Monitoring the behavioral states is more challenging. During general anesthesia, amnesia is not monitored directly but implicitly by the extent to which unconsciousness is achieved. If the patient is unconscious and not simply conscious but unresponsive, the patient will likely have amnesia. In this chapter, we discuss approaches for monitoring unconsciousness and analgesia, or more accurately stated antinociception, and each of the three phases of general anesthesia: induction, maintenance, and emergence. This chapter’s focus is on physiologic signs and neurologic examination findings, and the electroencephalogram (EEG)–based measures, used to track these states of general anesthesia.
Induction of General Anesthesia
Monitoring of a patient’s level of consciousness begins at induction of general anesthesia. Induction is usually achieved by an intravenous bolus dose of a hypnotic drug such as propofol, a barbiturate, ketamine, or etomidate. Unconsciousness usually occurs in 10 to 30 seconds. The brain state of the patient, which in this case is the transition into unconsciousness, is tracked by monitoring the patient’s physiologic signs and the EEG-based index.
Physiologic Signs of Loss of Consciousness
When a hypnotic drug is administered to induce general anesthesia—usually as an intravenous bolus over a 5- to 10-second period—several physiologic signs are observed. If asked to count backwards from 100, the patient typically does not get beyond 85 to 90. This transition into unconsciousness can be followed easily by asking the patient to perform smooth pursuit of the anesthesiologist’s finger. In smooth pursuit, the patient is instructed to move his or her eyes to track the position of the anesthesiologist’s finger. As loss of consciousness ensues, the lateral excursions of the eyes during smooth pursuit decrease, nystagmus may appear, blinking increases, and the eyes fix abruptly in the midline. The oculocephalic reflex and the corneal reflex are lost, but the pupillary response to light can remain intact. The patient typically becomes apneic, atonic, and unresponsive at the point when the oculocephalic reflex is lost.

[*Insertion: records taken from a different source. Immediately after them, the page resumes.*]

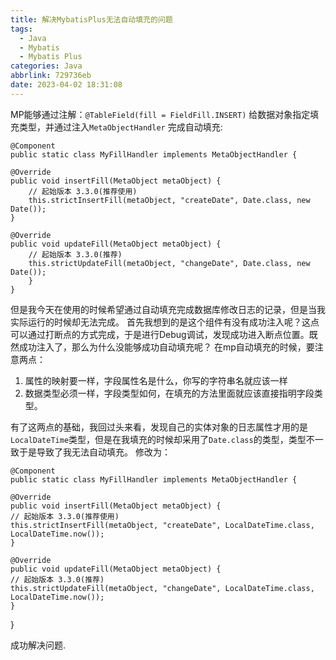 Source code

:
 ```yaml
---
title: 解决MybatisPlus无法自动填充的问题
tags:
  - Java
  - Mybatis
  - Mybatis Plus
categories: Java
abbrlink: 729736eb
date: 2023-04-02 18:31:08
---
```


MP能够通过注解：`@TableField(fill = FieldFill.INSERT)`  给数据对象指定填充类型，并通过注入`MetaObjectHandler` 完成自动填充:

```
@Component
public static class MyFillHandler implements MetaObjectHandler {

@Override
public void insertFill(MetaObject metaObject) {
    // 起始版本 3.3.0(推荐使用)
    this.strictInsertFill(metaObject, "createDate", Date.class, new Date());
}

@Override
public void updateFill(MetaObject metaObject) {
    // 起始版本 3.3.0(推荐)
    this.strictUpdateFill(metaObject, "changeDate", Date.class, new Date());
    }
}
```

但是我今天在使用的时候希望通过自动填充完成数据库修改日志的记录，但是当我实际运行的时候却无法完成。
首先我想到的是这个组件有没有成功注入呢？这点可以通过打断点的方式完成，于是进行Debug调试，发现成功进入断点位置。既然成功注入了，那么为什么没能够成功自动填充呢？
在mp自动填充的时候，要注意两点：

1. 属性的映射要一样，字段属性名是什么，你写的字符串名就应该一样
2. 数据类型必须一样，字段类型如何，在填充的方法里面就应该直接指明字段类型。

有了这两点的基础，我回过头来看，发现自己的实体对象的日志属性才用的是`LocalDateTime`类型，但是在我填充的时候却采用了`Date.class`的类型，类型不一致于是导致了我无法自动填充。
修改为：

```
@Component
public static class MyFillHandler implements MetaObjectHandler {

@Override
public void insertFill(MetaObject metaObject) {
// 起始版本 3.3.0(推荐使用)
this.strictInsertFill(metaObject, "createDate", LocalDateTime.class, LocalDateTime.now());
}

@Override
public void updateFill(MetaObject metaObject) {
// 起始版本 3.3.0(推荐)
this.strictUpdateFill(metaObject, "changeDate", LocalDateTime.class, LocalDateTime.now());
}
```

}

成功解决问题.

The oculocephalic reflex is assessed by turning the patient’s head from side to side, while lifting the eyelids. Before administration of the induction anesthetic, when the reflex is intact in a patient with no neurologic deficits, the eyes move in the direction opposite the motion of the head. When the reflex is lost, the eyes stay fixed in the midline. The oculocephalic reflex requires the circuits of cranial nerves III, IV, VI, and VIII to be intact. The motor nuclei associated with cranial nerves III and IV are located in the midbrain, whereas the nucleus of cranial nerve VI is located in the pons. The corneal reflex has traditionally been assessed using a wisp of cotton at the corner of the eye to stroke the cornea. An easier way to assess the reflex is to allow a drop of sterile water to fall on the cornea. Using a drop of sterile water may be safer than using the wisp of cotton, because the former is less likely to cause a corneal abrasion. With either approach, the reflex is intact if the eyes blink consensually, is impaired if there is a blink in one eye and not the other, and is absent if there is no blink. The afferent component of the corneal reflex travels to the sensory nucleus of the cranial nerve V through the ophthalmic branch, whereas the efferent component arises from the motor nucleus of the cranial nerve VII. The nuclei for these nerves associated with the oculocephalic reflex and the corneal reflex lie in close proximity to the arousal centers in the midbrain, pons, hypothalamus, and basal forebrain.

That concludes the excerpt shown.